Andreas Rieger a, pour sa part, commenté les derniers chiffres complets de l'année 2004 de l'Observatoire de l'emploi de l'Université de Genève. Ainsi selon cette recherche, 670000 personnes en Suisse perçoivent encore des salaires inférieurs à 4000 francs brut qui ne permettent pas de sortir de la précarité. Parmi elles, 300000 doivent se débrouiller avec un salaire inférieur à 3500 francs et 80000 ne touchent même pas 3000 francs pour un emploi à plein temps. «Mettre fin à ce scandale ne reviendrait pas si cher, s'est insurgé Andreas Rieger; les salaires mirobolants de Messieurs Vasella, Ospel, Wuffli et Brabeck cumulés suffiraient à faire passer tous les salaires au-dessus de la barre des 3000 francs.»

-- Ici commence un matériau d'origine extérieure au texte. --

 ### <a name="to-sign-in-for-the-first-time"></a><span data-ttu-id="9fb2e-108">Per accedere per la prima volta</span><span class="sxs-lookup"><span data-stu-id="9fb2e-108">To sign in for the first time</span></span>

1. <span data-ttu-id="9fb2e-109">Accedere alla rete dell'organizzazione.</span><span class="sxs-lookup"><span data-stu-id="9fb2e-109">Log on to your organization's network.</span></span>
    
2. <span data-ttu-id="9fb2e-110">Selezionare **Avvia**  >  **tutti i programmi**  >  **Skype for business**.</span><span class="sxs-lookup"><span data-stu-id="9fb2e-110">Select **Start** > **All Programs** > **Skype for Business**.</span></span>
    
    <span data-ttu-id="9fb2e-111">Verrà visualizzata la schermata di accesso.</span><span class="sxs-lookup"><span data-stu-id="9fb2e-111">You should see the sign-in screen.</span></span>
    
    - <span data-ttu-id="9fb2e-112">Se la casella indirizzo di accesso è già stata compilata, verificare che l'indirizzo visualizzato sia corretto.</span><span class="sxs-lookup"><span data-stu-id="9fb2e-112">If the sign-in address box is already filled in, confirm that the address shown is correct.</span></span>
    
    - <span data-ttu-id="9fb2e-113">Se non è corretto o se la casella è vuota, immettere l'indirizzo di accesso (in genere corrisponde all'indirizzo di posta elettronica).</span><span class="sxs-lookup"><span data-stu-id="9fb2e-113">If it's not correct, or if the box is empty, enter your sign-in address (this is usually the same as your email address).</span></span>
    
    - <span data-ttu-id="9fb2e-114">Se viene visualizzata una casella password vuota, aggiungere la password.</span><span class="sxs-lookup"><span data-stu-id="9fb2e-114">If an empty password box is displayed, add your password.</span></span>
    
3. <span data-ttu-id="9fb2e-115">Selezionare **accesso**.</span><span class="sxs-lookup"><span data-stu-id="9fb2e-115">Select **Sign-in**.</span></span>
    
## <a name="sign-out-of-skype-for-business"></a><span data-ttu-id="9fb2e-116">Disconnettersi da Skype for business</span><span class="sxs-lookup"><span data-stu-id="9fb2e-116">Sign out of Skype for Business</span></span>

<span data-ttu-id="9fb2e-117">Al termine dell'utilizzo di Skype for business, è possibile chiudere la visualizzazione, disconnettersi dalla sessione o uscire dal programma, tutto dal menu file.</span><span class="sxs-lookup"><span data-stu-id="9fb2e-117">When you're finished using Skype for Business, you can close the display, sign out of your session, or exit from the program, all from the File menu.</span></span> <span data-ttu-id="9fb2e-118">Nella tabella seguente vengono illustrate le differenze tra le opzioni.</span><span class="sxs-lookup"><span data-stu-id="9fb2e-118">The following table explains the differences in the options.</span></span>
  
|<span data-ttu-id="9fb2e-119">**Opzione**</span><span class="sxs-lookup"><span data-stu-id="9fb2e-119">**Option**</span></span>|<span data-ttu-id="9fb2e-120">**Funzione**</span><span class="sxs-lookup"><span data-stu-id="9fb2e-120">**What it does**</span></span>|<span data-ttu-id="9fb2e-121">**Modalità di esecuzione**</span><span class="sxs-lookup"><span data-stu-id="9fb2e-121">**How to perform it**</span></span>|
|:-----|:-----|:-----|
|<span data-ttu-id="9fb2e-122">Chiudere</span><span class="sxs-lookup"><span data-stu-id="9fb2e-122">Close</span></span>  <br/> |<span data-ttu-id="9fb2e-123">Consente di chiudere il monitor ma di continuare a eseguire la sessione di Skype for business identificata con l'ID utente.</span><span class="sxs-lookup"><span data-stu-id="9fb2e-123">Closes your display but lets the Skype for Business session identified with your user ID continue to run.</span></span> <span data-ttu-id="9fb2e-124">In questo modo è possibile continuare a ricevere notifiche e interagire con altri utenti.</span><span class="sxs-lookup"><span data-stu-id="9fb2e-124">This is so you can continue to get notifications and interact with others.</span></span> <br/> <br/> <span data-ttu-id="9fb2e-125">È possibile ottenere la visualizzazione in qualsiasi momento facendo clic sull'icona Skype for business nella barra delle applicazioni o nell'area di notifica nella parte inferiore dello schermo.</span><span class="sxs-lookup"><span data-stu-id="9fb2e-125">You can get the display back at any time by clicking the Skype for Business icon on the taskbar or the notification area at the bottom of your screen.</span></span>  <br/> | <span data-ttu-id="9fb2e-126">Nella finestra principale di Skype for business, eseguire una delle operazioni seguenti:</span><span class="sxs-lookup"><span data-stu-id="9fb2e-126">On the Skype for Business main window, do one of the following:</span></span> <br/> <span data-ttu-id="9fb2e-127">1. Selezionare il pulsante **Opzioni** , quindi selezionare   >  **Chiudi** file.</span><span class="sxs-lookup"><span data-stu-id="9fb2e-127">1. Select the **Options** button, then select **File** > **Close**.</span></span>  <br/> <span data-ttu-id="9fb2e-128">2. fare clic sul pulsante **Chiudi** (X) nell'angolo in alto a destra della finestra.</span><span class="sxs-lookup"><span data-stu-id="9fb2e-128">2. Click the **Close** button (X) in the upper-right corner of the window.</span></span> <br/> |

Les revendications syndicales
Les deux coprésidents d'Unia ont annoncé une petite révolution. Plus question de négocier en automne, de signer en décembre et d'attendre plusieurs mois avant de formuler de nouvelles revendications. Désormais, c'est toute l'année que les syndicats feront campagne pour faire évoluer les salaires à la hausse. A l'image des 2000 travailleurs de la construction qui faisaient grève le jour même de cette conférence de presse.
Andreas Rieger a exigé une mesure immédiate: plus un seul salaire de misère inférieur à 3000 francs, à terme le même sort devra être réservé aux revenus inférieurs à 3500 francs. Pour parvenir à ces objectifs, le syndicat plaide en faveur de nouvelles conventions collectives de travail étendues à l'ensemble des entreprises d'un même secteur, notamment dans le commerce de détail ainsi que pour des salaires minimaux obligatoires et plus élevés pour les personnes qualifiées. Unia poursuivra aussi sa lutte pour l'égalité salariale, ainsi que pour une augmentation générale de tous les salaires.